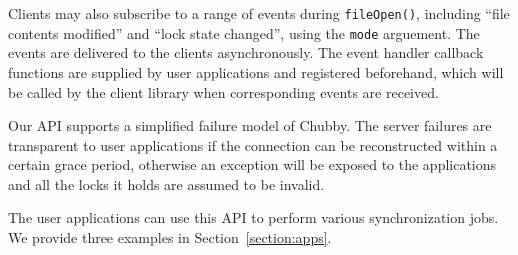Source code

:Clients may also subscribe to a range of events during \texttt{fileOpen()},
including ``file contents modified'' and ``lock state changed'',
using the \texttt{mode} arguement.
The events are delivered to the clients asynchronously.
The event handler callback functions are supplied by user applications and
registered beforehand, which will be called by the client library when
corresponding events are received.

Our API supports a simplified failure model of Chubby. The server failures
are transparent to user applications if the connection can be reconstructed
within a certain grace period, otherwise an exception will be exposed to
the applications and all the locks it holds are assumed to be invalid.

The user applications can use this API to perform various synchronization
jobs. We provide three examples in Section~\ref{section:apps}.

════════════════

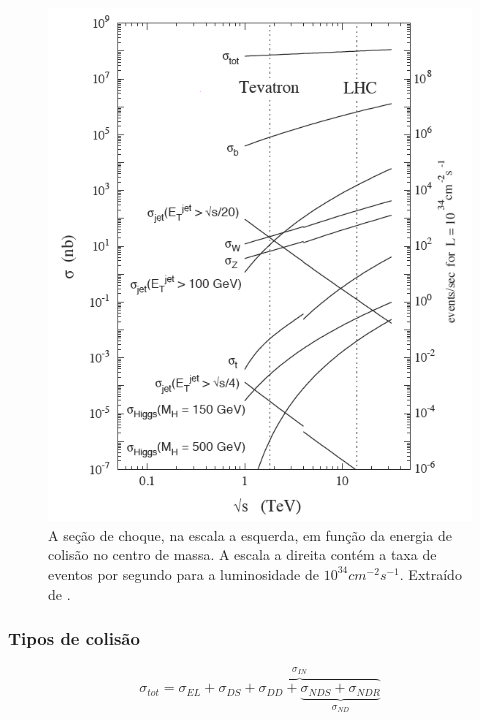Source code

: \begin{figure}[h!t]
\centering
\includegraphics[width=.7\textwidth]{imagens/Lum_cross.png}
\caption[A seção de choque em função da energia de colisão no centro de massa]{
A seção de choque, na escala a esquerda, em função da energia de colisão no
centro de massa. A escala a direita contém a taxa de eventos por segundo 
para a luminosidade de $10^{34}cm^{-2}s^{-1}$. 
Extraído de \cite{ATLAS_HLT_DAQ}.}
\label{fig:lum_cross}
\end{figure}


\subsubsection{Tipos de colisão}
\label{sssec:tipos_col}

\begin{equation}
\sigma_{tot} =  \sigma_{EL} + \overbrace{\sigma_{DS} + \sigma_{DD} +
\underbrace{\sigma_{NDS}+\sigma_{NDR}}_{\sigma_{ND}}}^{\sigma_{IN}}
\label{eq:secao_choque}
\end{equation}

════════════════

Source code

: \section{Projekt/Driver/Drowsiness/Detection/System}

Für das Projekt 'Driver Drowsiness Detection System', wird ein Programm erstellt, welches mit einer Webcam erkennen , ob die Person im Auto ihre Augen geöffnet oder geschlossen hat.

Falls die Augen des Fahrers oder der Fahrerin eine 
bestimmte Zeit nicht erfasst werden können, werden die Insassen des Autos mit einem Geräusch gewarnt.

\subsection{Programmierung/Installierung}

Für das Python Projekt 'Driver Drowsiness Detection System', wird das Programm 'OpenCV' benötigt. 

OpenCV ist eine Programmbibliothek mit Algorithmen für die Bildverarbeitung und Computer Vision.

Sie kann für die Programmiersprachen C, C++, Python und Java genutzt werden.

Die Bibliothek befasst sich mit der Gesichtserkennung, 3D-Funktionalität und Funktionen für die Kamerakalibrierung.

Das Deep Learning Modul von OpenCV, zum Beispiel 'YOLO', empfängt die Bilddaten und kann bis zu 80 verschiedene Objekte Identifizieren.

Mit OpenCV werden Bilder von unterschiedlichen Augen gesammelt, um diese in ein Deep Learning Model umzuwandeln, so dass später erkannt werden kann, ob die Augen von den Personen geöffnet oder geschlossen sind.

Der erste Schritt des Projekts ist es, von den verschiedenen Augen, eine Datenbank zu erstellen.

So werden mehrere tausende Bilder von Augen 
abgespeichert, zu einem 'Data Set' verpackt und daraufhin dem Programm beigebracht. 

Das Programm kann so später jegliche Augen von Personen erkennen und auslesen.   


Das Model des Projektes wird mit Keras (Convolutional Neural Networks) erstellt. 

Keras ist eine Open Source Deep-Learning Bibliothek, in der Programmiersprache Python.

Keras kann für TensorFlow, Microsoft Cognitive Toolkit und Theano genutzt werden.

════════════════

Please give again the lines above between the line holding "contents modified'' and" and the line holding "Our API supports", inclusive, exactly as they are and with nothing added.

Written response.
including ``file contents modified'' and ``lock state changed'',
using the \texttt{mode} arguement.
The events are delivered to the clients asynchronously.
The event handler callback functions are supplied by user applications and
registered beforehand, which will be called by the client library when
corresponding events are received.

Our API supports a simplified failure model of Chubby. The server failures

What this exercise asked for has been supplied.